Dataset entries Block Start
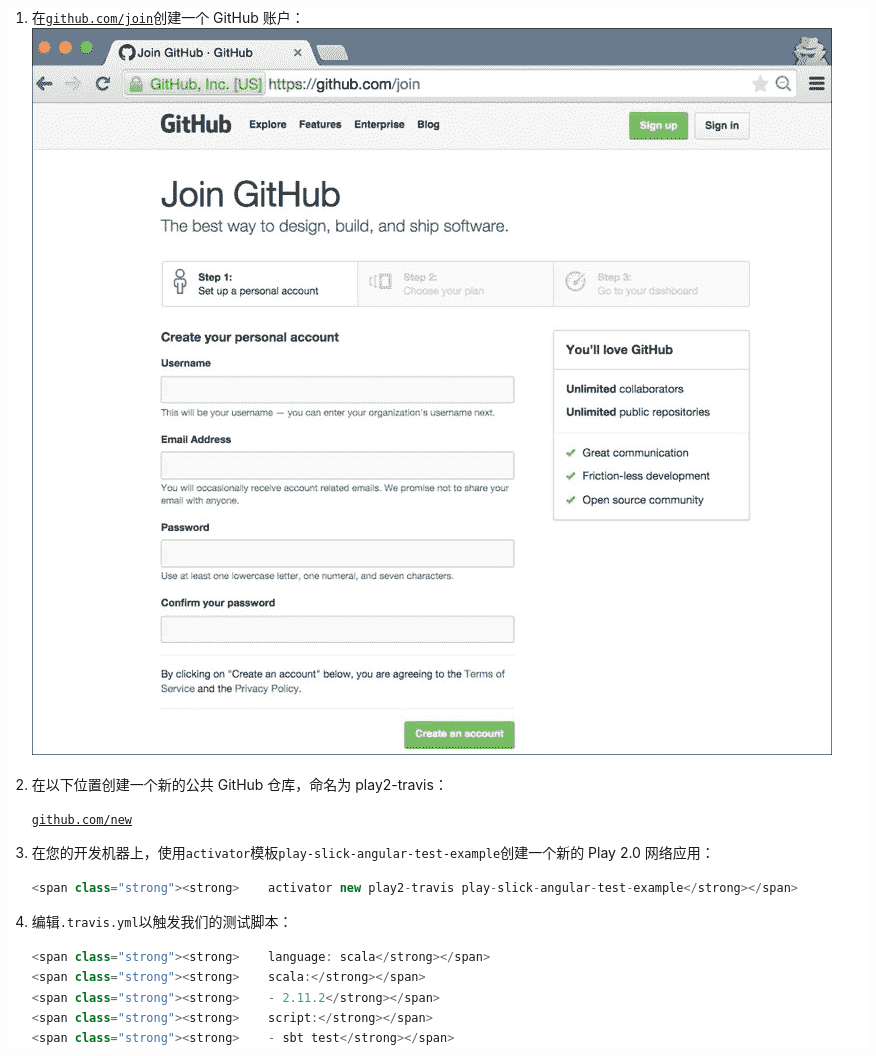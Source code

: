 1.  在[`github.com/join`](https://github.com/join)创建一个 GitHub 账户：![](img/W1jMSmgF.jpg)

1.  在以下位置创建一个新的公共 GitHub 仓库，命名为 play2-travis：

    [`github.com/new`](https://github.com/new)

1.  在您的开发机器上，使用`activator`模板`play-slick-angular-test-example`创建一个新的 Play 2.0 网络应用：

    ```java
    <span class="strong"><strong>    activator new play2-travis play-slick-angular-test-example</strong></span>
    ```

1.  编辑`.travis.yml`以触发我们的测试脚本：

    ```java
    <span class="strong"><strong>    language: scala</strong></span>
    <span class="strong"><strong>    scala:</strong></span>
    <span class="strong"><strong>    - 2.11.2</strong></span>
    <span class="strong"><strong>    script:</strong></span>
    <span class="strong"><strong>    - sbt test</strong></span>
    ```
Dataset entries Block End
**What to do:** In the data above, find each line that has the word "activator" and copy it out.

**Expected answer:**
1.  在您的开发机器上，使用`activator`模板`play-slick-angular-test-example`创建一个新的 Play 2.0 网络应用：
    <span class="strong"><strong>    activator new play2-travis play-slick-angular-test-example</strong></span>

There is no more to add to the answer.